Astronomers searching for exomoons

This video says about itself:

The Hunt for Exomoons – Lightcurve Demo

from Alex Parker

In addition to the host of new planets discovered by the Kepler mission, we are now capable of detecting large moons circling planets around other stars. These exomoons modify the shape, timing, and duration of the transit lightcurve of their host planet, and this illustration demonstrates all of these effects.
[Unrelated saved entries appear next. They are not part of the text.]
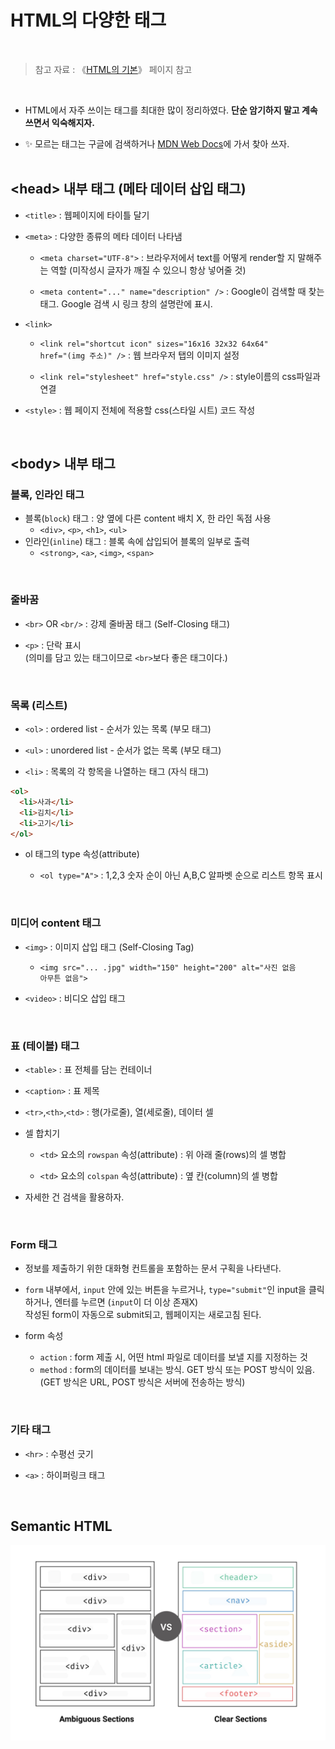 # HTML의 다양한 태그

<br/>

> 참고 자료 : 《<a href="https://github.com/SangYoonLee1231/TIL/blob/main/HTML%20%26%20CSS/html_basic_concept.md">HTML의 기본</a>》 페이지 참고

<br/>

- HTML에서 자주 쓰이는 태그를 최대한 많이 정리하였다. <strong>단순 암기하지 말고 계속 쓰면서 익숙해지자.</strong>

- ✨ 모르는 태그는 구글에 검색하거나 <a href="https://developer.mozilla.org/ko/docs/Web/HTML/Element">MDN Web Docs</a>에 가서 찾아 쓰자. <br/>
  <br/>

## \<head> 내부 태그 (메타 데이터 삽입 태그)

- <code>\<title></code> : 웹페이지에 타이틀 달기

- <code>\<meta></code> : 다양한 종류의 메타 데이터 나타냄

  - <code>\<meta charset="UTF-8"></code> : 브라우저에서 text를 어떻게 render할 지 말해주는 역할 (미작성시 글자가 깨질 수 있으니 항상 넣어줄 것)

  - <code>\<meta content="..." name="description" /></code> : Google이 검색할 때 찾는 태그. Google 검색 시 링크 창의 설명란에 표시.

- <code>\<link></code>

  - <code>\<link rel="shortcut icon" sizes="16x16 32x32 64x64" href="(img 주소)" /></code> : 웹 브라우저 탭의 이미지 설정

  - <code>\<link rel="stylesheet" href="style.css" /></code> : style이름의 css파일과 연결

- <code>\<style></code> : 웹 페이지 전체에 적용할 css(스타일 시트) 코드 작성

<br/>

## \<body> 내부 태그

### 블록, 인라인 태그

- 블록(<code>block</code>) 태그 : 양 옆에 다른 content 배치 X, 한 라인 독점 사용
  - <code>\<div></code>, <code>\<p></code>, <code>\<h1></code>, <code>\<ul></code>
- 인라인(<code>inline</code>) 태그 : 블록 속에 삽입되어 블록의 일부로 출력
  - <code>\<strong></code>, <code>\<a></code>, <code>\<img></code>, <code>\<span></code>

<br/>

### 줄바꿈

- <code>\<br></code> OR <code>\<br/></code> : 강제 줄바꿈 태그 (Self-Closing 태그)

- <code>\<p></code> : 단락 표시  
  (의미를 담고 있는 태그이므로 <code>\<br></code>보다 좋은 태그이다.)

<br/>

### 목록 (리스트)

- <code>\<ol></code> : ordered list - 순서가 있는 목록 (부모 태그)

- <code>\<ul></code> : unordered list - 순서가 없는 목록 (부모 태그)

- <code>\<li></code> : 목록의 각 항목을 나열하는 태그 (자식 태그)

```html
<ol>
  <li>사과</li>
  <li>김치</li>
  <li>고기</li>
</ol>
```

- ol 태그의 type 속성(attribute)

  - <code>\<ol type="A"></code> : 1,2,3 숫자 순이 아닌 A,B,C 알파벳 순으로 리스트 항목 표시

<br/>

### 미디어 content 태그

- <code>\<img></code> : 이미지 삽입 태그 (Self-Closing Tag)

  - <code>\<img src="... .jpg" width="150" height="200" alt="사진 없음 아무튼 없음"></code>

- <code>\<video></code> : 비디오 삽입 태그

<br/>

### 표 (테이블) 태그

- <code>\<table></code> : 표 전체를 담는 컨테이너

- <code>\<caption></code> : 표 제목

- <code>\<tr></code>,<code>\<th></code>,<code>\<td></code> : 행(가로줄), 열(세로줄), 데이터 셀

- 셀 합치기

  - <code>\<td></code> 요소의 <code>rowspan</code> 속성(attribute) : 위 아래 줄(rows)의 셀 병합

  - <code>\<td></code> 요소의 <code>colspan</code> 속성(attribute) : 옆 칸(column)의 셀 병합

- 자세한 건 검색을 활용하자.

<br/>

### Form 태그

- 정보를 제출하기 위한 대화형 컨트롤을 포함하는 문서 구획을 나타낸다.

- <code>form</code> 내부에서, <code>input</code> 안에 있는 버튼을 누르거나, <code>type="submit"</code>인 input을 클릭하거나, 엔터를 누르면 (<code>input</code>이 더 이상 존재X)  
  작성된 form이 자동으로 submit되고, 웹페이지는 새로고침 된다.

- form 속성

  - <code>action</code> : form 제출 시, 어떤 html 파일로 데이터를 보낼 지를 지정하는 것
  - <code>method</code> : form의 데이터를 보내는 방식. GET 방식 또는 POST 방식이 있음.  
    (GET 방식은 URL, POST 방식은 서버에 전송하는 방식)

<br/>

### 기타 태그

- <code>\<hr></code> : 수평선 긋기

- <code>\<a></code> : 하이퍼링크 태그

<br/>

## Semantic HTML

<img src="img/html_semantic.jpeg">
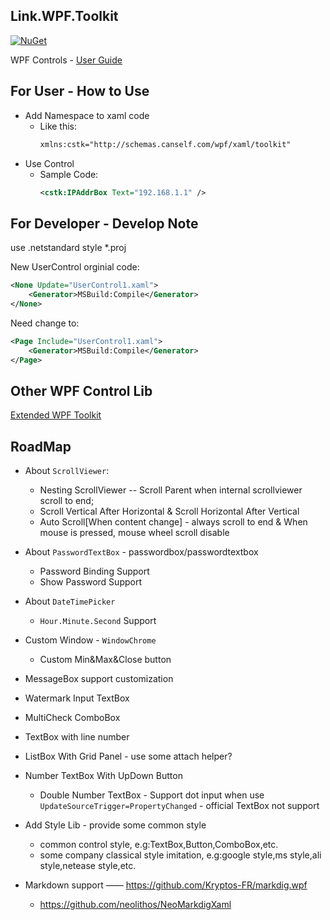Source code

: ## Link.WPF.Toolkit

[![NuGet](https://img.shields.io/nuget/v/Link.WPF.Toolkit.svg)](https://www.nuget.org/packages/Link.WPF.Toolkit/)

WPF Controls - [User Guide](docs/ReadMe.md)

<!--
|   |
|:---:|
|[`IPAddrBox` Control](docs/IPAddrBox.md)| 
-->

## For User - How to Use

* Add Namespace to xaml code
    * Like this:
        ``` xml
        xmlns:cstk="http://schemas.canself.com/wpf/xaml/toolkit"
        ```
* Use Control
    * Sample Code:
        ``` xml
        <cstk:IPAddrBox Text="192.168.1.1" />
        ```

## For Developer - Develop Note

use .netstandard style *.proj

New UserControl orginial code:

``` xml
<None Update="UserControl1.xaml">
    <Generator>MSBuild:Compile</Generator>
</None>
```

Need change to:

``` xml
<Page Include="UserControl1.xaml">
    <Generator>MSBuild:Compile</Generator>
</Page>
```

## Other WPF Control Lib

[Extended WPF Toolkit](https://github.com/xceedsoftware/wpftoolkit)


## RoadMap

* About `ScrollViewer`:
    * Nesting ScrollViewer -- Scroll Parent when internal scrollviewer scroll to end;
    * Scroll Vertical After Horizontal & Scroll Horizontal After Vertical
    * Auto Scroll[When content change] - always scroll to end & When mouse is pressed, mouse wheel scroll disable
* About `PasswordTextBox` - passwordbox/passwordtextbox
    * Password Binding Support
    * Show Password Support
* About `DateTimePicker`
    * `Hour.Minute.Second` Support
* Custom Window - `WindowChrome`
    * Custom Min&Max&Close button
* MessageBox support customization
* Watermark Input TextBox
* MultiCheck ComboBox
* TextBox with line number
* ListBox With Grid Panel - use some attach helper?
* Number TextBox With UpDown Button
    * Double Number TextBox - Support dot input when use `UpdateSourceTrigger=PropertyChanged` - official TextBox not support

* Add Style Lib - provide some common style
    * common control style, e.g:TextBox,Button,ComboBox,etc.
    * some company classical style imitation, e.g:google style,ms style,ali style,netease style,etc.


* Markdown support —— https://github.com/Kryptos-FR/markdig.wpf
    * https://github.com/neolithos/NeoMarkdigXaml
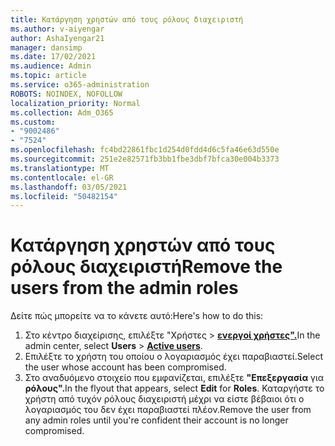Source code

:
 ```yaml
---
title: Κατάργηση χρηστών από τους ρόλους διαχειριστή
ms.author: v-aiyengar
author: AshaIyengar21
manager: dansimp
ms.date: 17/02/2021
ms.audience: Admin
ms.topic: article
ms.service: o365-administration
ROBOTS: NOINDEX, NOFOLLOW
localization_priority: Normal
ms.collection: Adm_O365
ms.custom:
- "9002486"
- "7524"
ms.openlocfilehash: fc4bd22861fbc1d254d0fdd4d6c5fa46e63d550e
ms.sourcegitcommit: 251e2e82571fb3bb1fbe3dbf7bfca30e004b3373
ms.translationtype: MT
ms.contentlocale: el-GR
ms.lasthandoff: 03/05/2021
ms.locfileid: "50482154"
---
```

# <a name="remove-the-users-from-the-admin-roles"></a><span data-ttu-id="c2185-102">Κατάργηση χρηστών από τους ρόλους διαχειριστή</span><span class="sxs-lookup"><span data-stu-id="c2185-102">Remove the users from the admin roles</span></span>

<span data-ttu-id="c2185-103">Δείτε πώς μπορείτε να το κάνετε αυτό:</span><span class="sxs-lookup"><span data-stu-id="c2185-103">Here's how to do this:</span></span>

1. <span data-ttu-id="c2185-104">Στο κέντρο διαχείρισης, επιλέξτε "Χρήστες  >  [**ενεργοί χρήστες".**](https://go.microsoft.com/fwlink/p/?linkid=834822)</span><span class="sxs-lookup"><span data-stu-id="c2185-104">In the admin center, select **Users** > [**Active users**](https://go.microsoft.com/fwlink/p/?linkid=834822).</span></span>
1. <span data-ttu-id="c2185-105">Επιλέξτε το χρήστη του οποίου ο λογαριασμός έχει παραβιαστεί.</span><span class="sxs-lookup"><span data-stu-id="c2185-105">Select the user whose account has been compromised.</span></span>
1. <span data-ttu-id="c2185-106">Στο αναδυόμενο στοιχείο που εμφανίζεται, επιλέξτε **"Επεξεργασία** για **ρόλους".**</span><span class="sxs-lookup"><span data-stu-id="c2185-106">In the flyout that appears, select **Edit** for **Roles**.</span></span> <span data-ttu-id="c2185-107">Καταργήστε το χρήστη από τυχόν ρόλους διαχειριστή μέχρι να είστε βέβαιοι ότι ο λογαριασμός του δεν έχει παραβιαστεί πλέον.</span><span class="sxs-lookup"><span data-stu-id="c2185-107">Remove the user from any admin roles until you're confident their account is no longer compromised.</span></span>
New algorithms are being developed to detect these signatures in Kepler data, and if large moons are common in the universe, the first exomoon discovery could happen at any time.

From Scientific American about this:

What an Exomoon Would Look Like from Earth [Video]

Moons orbiting distant planets might be visible in existing spacecraft data

By Michael Moyer | January 1, 2014

In “Astronomers Search for Moons Circling Distant Exoplanets” author Lee Billings explores the hunt for moons orbiting distant planets—exomoons. The project uses data from the Kepler satellite mission, which (until technical issues sidelined it earlier this year) had been focusing on a single spot in the sky in the hope of catching so-called “transits”—instances when an exoplanet would pass in front of its host star, blocking some of the light. If any moons orbited those planets, they could also be visible in the data. This video animation by Alex Parker, a postdoctoral researcher at the University of California, Berkeley, shows what a theoretical exomoon would look like.

Hubble may have spotted the first known exomoon. Dubbed ‘Neptmoon,’ the gas moon’s unusually large size defies theories on how moons form. By Lisa Grossman, 2:00pm, October 3, 2018.